*What to do*:
Which lines in the data below contain the word "subsubsection"? Pull each of them out.

*** Opening Entries supplied ***

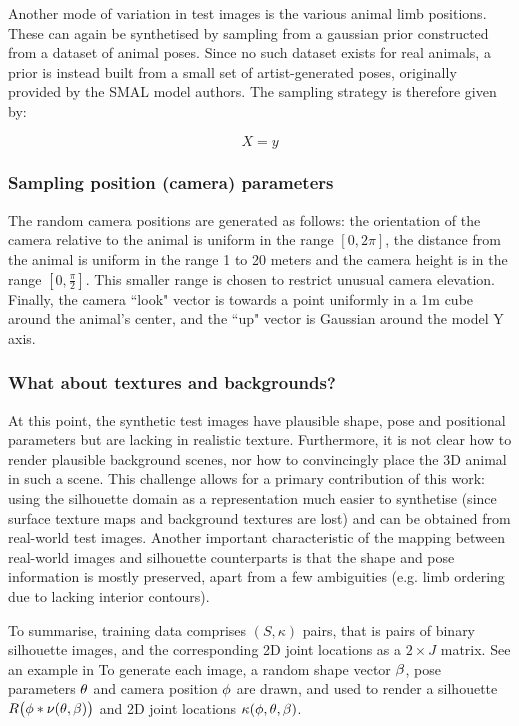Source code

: Another mode of variation in test images is the various animal limb positions. These can again be synthetised by sampling from a gaussian prior constructed from a dataset of animal poses. Since no such dataset exists for real animals, a prior is instead built from a small set of artist-generated poses, originally provided by the SMAL model authors. The sampling strategy is therefore given by:


\begin{equation}\label{eq:sampling_pose}
    X = y
\end{equation}


\subsubsection{Sampling position (camera) parameters}

The random camera positions are generated as follows: the orientation of the camera relative to the animal is uniform in the range $[0, 2\pi]$, the distance from the animal is uniform in the range 1 to 20 meters and the camera height is in the range $[0,\frac{\pi}{2}]$. This smaller range is chosen to restrict unusual camera elevation. Finally, the camera ``look" vector is towards a point uniformly in a 1m cube around the animal's center, and the ``up" vector is Gaussian around the model Y axis.

\subsubsection{What about textures and backgrounds?} 

At this point, the synthetic test images have plausible shape, pose and positional parameters but are lacking in realistic texture. Furthermore, it is not clear how to render plausible background scenes, nor how to convincingly place the 3D animal in such a scene. This challenge allows for a primary contribution of this work: using the silhouette domain as a representation much easier to synthetise (since surface texture maps and background textures are lost) and can be obtained from real-world test images. Another important characteristic of the mapping between real-world images and silhouette counterparts is that the shape and pose information is mostly preserved, apart from a few ambiguities (e.g. limb ordering due to lacking interior contours). 

To summarise, training data comprises $(S, \kappa)$ pairs, that is pairs of binary silhouette images, and the corresponding 2D joint locations as a $2\times J$ matrix. See an example in   To generate each image, a random shape vector $\beta$, pose parameters $\theta$ and camera position $\phi$ are drawn, and used to render a silhouette $R\bigl(\phi * \nu(\theta, \beta)\bigr)$ and 2D joint locations $\kappa(\phi,\theta,\beta)$.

*** Closing Entries supplied ***

*Finished task*:
\subsubsection{Sampling position (camera) parameters}
\subsubsection{What about textures and backgrounds?} 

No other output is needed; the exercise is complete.